----- The records -----

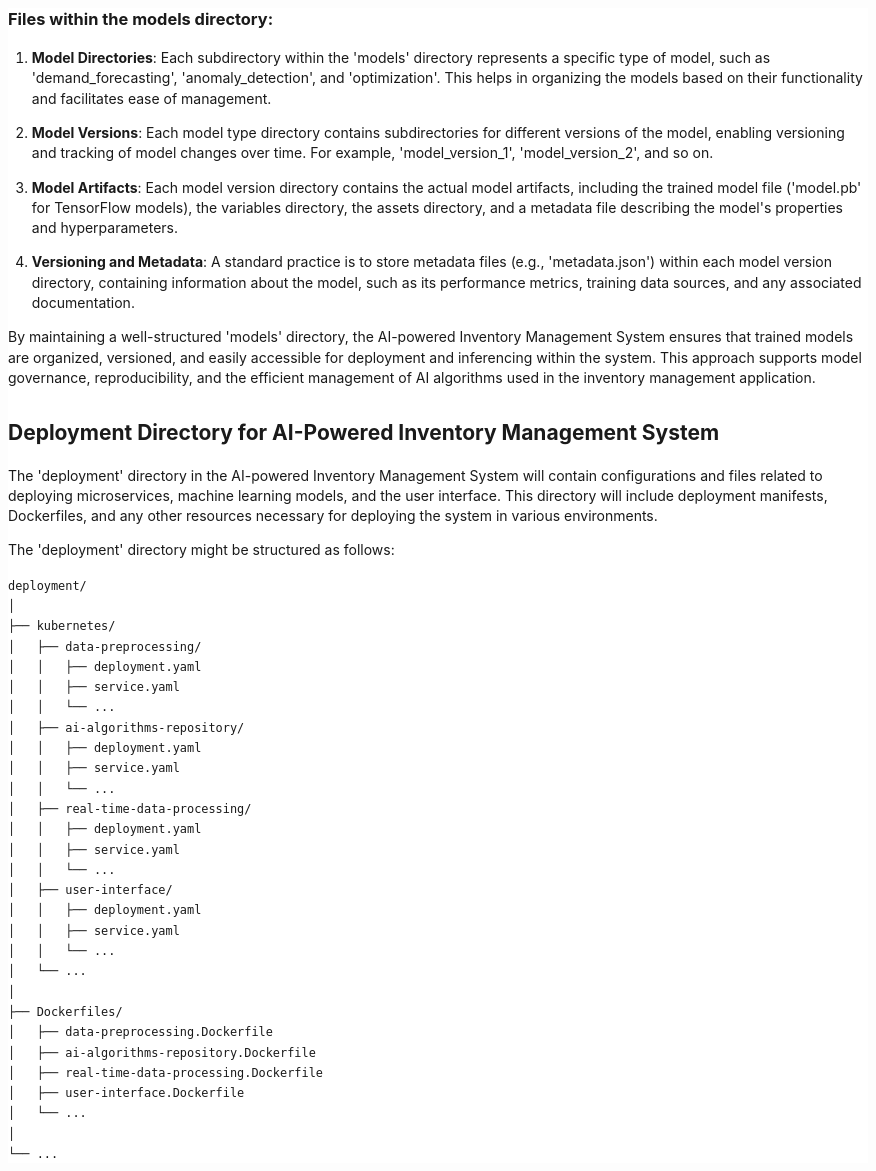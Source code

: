### Files within the models directory:

1. **Model Directories**: Each subdirectory within the 'models' directory represents a specific type of model, such as 'demand_forecasting', 'anomaly_detection', and 'optimization'. This helps in organizing the models based on their functionality and facilitates ease of management.

2. **Model Versions**: Each model type directory contains subdirectories for different versions of the model, enabling versioning and tracking of model changes over time. For example, 'model_version_1', 'model_version_2', and so on.

3. **Model Artifacts**: Each model version directory contains the actual model artifacts, including the trained model file ('model.pb' for TensorFlow models), the variables directory, the assets directory, and a metadata file describing the model's properties and hyperparameters.

4. **Versioning and Metadata**: A standard practice is to store metadata files (e.g., 'metadata.json') within each model version directory, containing information about the model, such as its performance metrics, training data sources, and any associated documentation.

By maintaining a well-structured 'models' directory, the AI-powered Inventory Management System ensures that trained models are organized, versioned, and easily accessible for deployment and inferencing within the system. This approach supports model governance, reproducibility, and the efficient management of AI algorithms used in the inventory management application.

## Deployment Directory for AI-Powered Inventory Management System

The 'deployment' directory in the AI-powered Inventory Management System will contain configurations and files related to deploying microservices, machine learning models, and the user interface. This directory will include deployment manifests, Dockerfiles, and any other resources necessary for deploying the system in various environments.

The 'deployment' directory might be structured as follows:

```plaintext
deployment/
│
├── kubernetes/
│   ├── data-preprocessing/
│   │   ├── deployment.yaml
│   │   ├── service.yaml
│   │   └── ...
│   ├── ai-algorithms-repository/
│   │   ├── deployment.yaml
│   │   ├── service.yaml
│   │   └── ...
│   ├── real-time-data-processing/
│   │   ├── deployment.yaml
│   │   ├── service.yaml
│   │   └── ...
│   ├── user-interface/
│   │   ├── deployment.yaml
│   │   ├── service.yaml
│   │   └── ...
│   └── ...
│
├── Dockerfiles/
│   ├── data-preprocessing.Dockerfile
│   ├── ai-algorithms-repository.Dockerfile
│   ├── real-time-data-processing.Dockerfile
│   ├── user-interface.Dockerfile
│   └── ...
│
└── ...
```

-----

What needs to be done – All that is needed is the exact run of lines from the start of the material above through the one containing "1. **Model Directories**: Each", pictures left out.

Exercise solution –
Source code

:### Files within the models directory:

1. **Model Directories**: Each subdirectory within the 'models' directory represents a specific type of model, such as 'demand_forecasting', 'anomaly_detection', and 'optimization'. This helps in organizing the models based on their functionality and facilitates ease of management.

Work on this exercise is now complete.